Goal of the exercise -
Scan the data below. Pull out each line where "whose" occurs.

Saved data entries
§ §

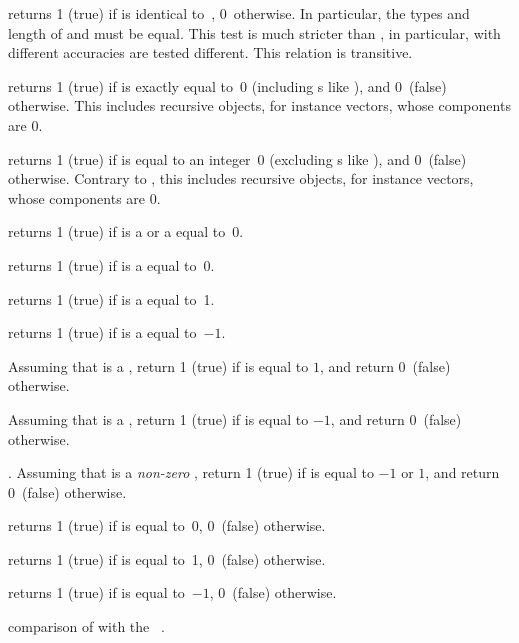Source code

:  returns 1 (true) if  is identical
to~, 0~otherwise. In particular, the types and length of  and
 must be equal. This test is much stricter than , in
particular,  with different accuracies are tested different. This
relation is transitive.


 returns 1 (true) if  is exactly equal
to~0 (including s like ), and 0~(false) otherwise.
This includes recursive objects, for instance vectors, whose components are $0$.

 returns 1 (true) if  is equal
to an integer~0 (excluding s like ), and 0~(false)
otherwise. Contrary to , this includes recursive objects, for
instance vectors, whose components are $0$.

 returns 1 (true) if  is a  or
a  equal to~0.

 returns 1 (true) if  is a 
equal to~0.

 returns 1 (true) if  is a 
equal to~1.

 returns 1 (true) if  is a 
equal to~$-1$.

Assuming that  is a , return 1 (true) if  is equal to
$1$, and return 0~(false) otherwise.

Assuming that  is a , return 1 (true) if  is equal to
$-1$, and return 0~(false) otherwise.

. Assuming that  is a
\emph{non-zero} , return 1 (true) if  is equal to $-1$ or
$1$, and return 0~(false) otherwise.

 returns 1 (true) if  is equal to~0, 0~(false)
otherwise.

 returns 1 (true) if  is equal to~1, 0~(false)
otherwise.

 returns 1 (true) if  is equal to~$-1$,
0~(false) otherwise.



 comparison of  with the
~.

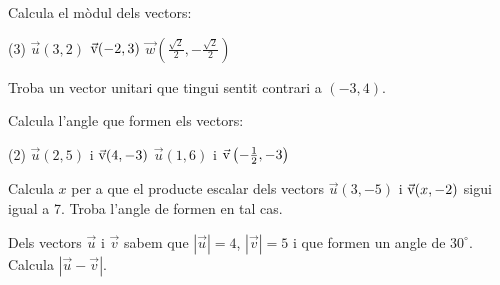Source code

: \vspace{0.5 cm}

\begin{mylist}
	\exer Calcula el mòdul dels vectors:
	\begin{tasks}(3)
		\task $\vec u (3, 2)$  
		\task $\vec{\mathrm{v}} (-2, 3)$
		\task $\vec w \left( \frac{\sqrt{2}}{2}, -\frac{\sqrt{2}}{2} \right)$
	\end{tasks}

	\answers{[$|\vec u|=\sqrt{13}$, $|\vec v|=\sqrt{13}$, $|\vec w|=1$ és unitari]}
	
	\exer Troba un vector unitari que tingui sentit contrari a $(-3, 4)$.
	
	
	\exer[1] Calcula l'angle que formen els vectors:
	\begin{tasks}(2)
		\task $\vec u (2, 5)$ i $\vec{\mathrm{v}} (4, -3)$
		\task $\vec u (1, 6)$ i $\vec{\mathrm{v}} \left(-\frac{1}{2}, -3\right)$
	\end{tasks}
	
	\exer[1] Calcula $x$ per a que el producte escalar dels vectors $\vec u(3, -5)$ i $\vec{\mathrm{v}}(x,-2)$ sigui igual a 7. Troba l'angle de formen en tal cas.
	
	\exer Dels vectors $\vec{u}$ i $\vec{v}$ sabem que $|\vec u|=4$, $|\vec v|=5$ i que formen un angle de $30^\circ$. Calcula $|\vec u - \vec v|$.
	
	
\end{mylist}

§ §

Written solution -
This includes recursive objects, for instance vectors, whose components are $0$.
instance vectors, whose components are $0$.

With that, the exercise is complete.